À la base du four se trouvait un nombre important de tessons de Torksey, et ceux-ci représentaient une variété de formes de récipients, y compris des bols et des jarres, confirmant que plusieurs types de poterie étaient fabriqués dans un four, et même pendant une cuisson. Malheureusement, la datation archéomagnétique n »a pu confirmer qu »une large plage de dates du 9e au 11e siècle pour la cuisson finale du four, mais la poterie qui y était produite a fourni des indices utiles. Le grand nombre de bols avec des jantes tournées, combiné à une absence marquée de rouletting commune de la fin du IXe au début / milieu du xe siècle, et à un manque de décoration empreinte de pouce typique de la fin du xe siècle, indique que notre four est susceptible d’avoir été en service au milieu des décennies du xe siècle.
La forme du four lui-même offre également des informations intéressantes sur le développement de cette industrie à Torksey. Notre exemple, avec son piédestal central et ses barres de feu rayonnantes, est typique des plus grands fours précédemment fouillés sur le site – pourtant, avec un peu plus de 1 m de diamètre, il est beaucoup plus petit que ceux-ci, plus comme deux fours antérieurs, aucun d’entre eux ne possédant de piédestal central. Ceci, ainsi que la date du milieu du 10ème siècle de la poterie, suggère que le four 16 est un type de transition entre les deux principales formes de four: un « chaînon manquant » qui sera extrêmement important pour notre compréhension de l’évolution des structures de four à Torksey.

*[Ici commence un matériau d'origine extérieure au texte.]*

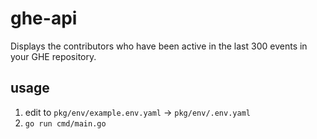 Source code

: # ghe-api

Displays the contributors who have been active in the last 300 events in your GHE repository.

## usage

1. edit to `pkg/env/example.env.yaml` -> `pkg/env/.env.yaml`
1. `go run cmd/main.go`
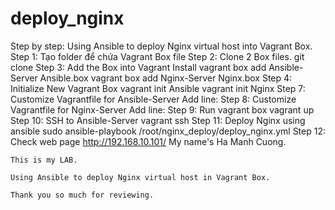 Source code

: # deploy_nginx
Step by step: Using Ansible to deploy Nginx virtual host into Vagrant Box.
Step 1: Tạo folder để chứa Vagrant Box file
Step 2: Clone 2 Box files.
  git clone
Step 3: Add the Box into Vagrant Install
  vagrant box add Ansible-Server Ansible.box
  vagrant box add Nginx-Server Nginx.box
Step 4: Initialize New Vagrant Box
  vagrant init Ansible
  vagrant init Nginx
Step 7: Customize Vagrantfile for Ansible-Server
  Add line:
Step 8: Customize Vagrantfile for Nginx-Server
  Add line:
Step 9: Run vagrant box
  vagrant up
Step 10: SSH to Ansible-Server
  vagrant ssh
Step 11: Deploy Nginx using ansible
  sudo ansible-playbook /root/nginx_deploy/deploy_nginx.yml
Step 12: Check web page
  http://192.168.10.101/
    My name's Ha Manh Cuong.

    This is my LAB.

    Using Ansible to deploy Nginx virtual host in Vagrant Box.

    Thank you so much for reviewing.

Nous avons également pu étudier les produits des fours voisins, grâce aux grandes quantités de fragments de Torksey ware récupérés dans le sol de charrue excavé de notre tranchée. Leurs formes indiquent que les fours de cette partie du site dataient généralement de la fin du 9e au milieu du 10e siècle, et nous pouvons en déduire d’autres détails à partir de traces sur les surfaces des tessons: 16 portent des traces d’une glaçure vert foncé, tandis que la suie sur certains fragments laisse entrevoir une utilisation domestique de la poterie, indiquant que les potiers vivaient à côté de leur travail.
Ceci est un extrait d’un article paru dans CA 385. Lisez la suite dans le magazine (cliquez ici pour vous abonner) ou sur notre nouveau site internet, passé, qui détaille tout le contenu du magazine. Au passé, vous pourrez lire chaque article en entier ainsi que le contenu de nos autres magazines, Archéologie Mondiale Actuelle, Minerva, et L’Histoire Militaire Compte.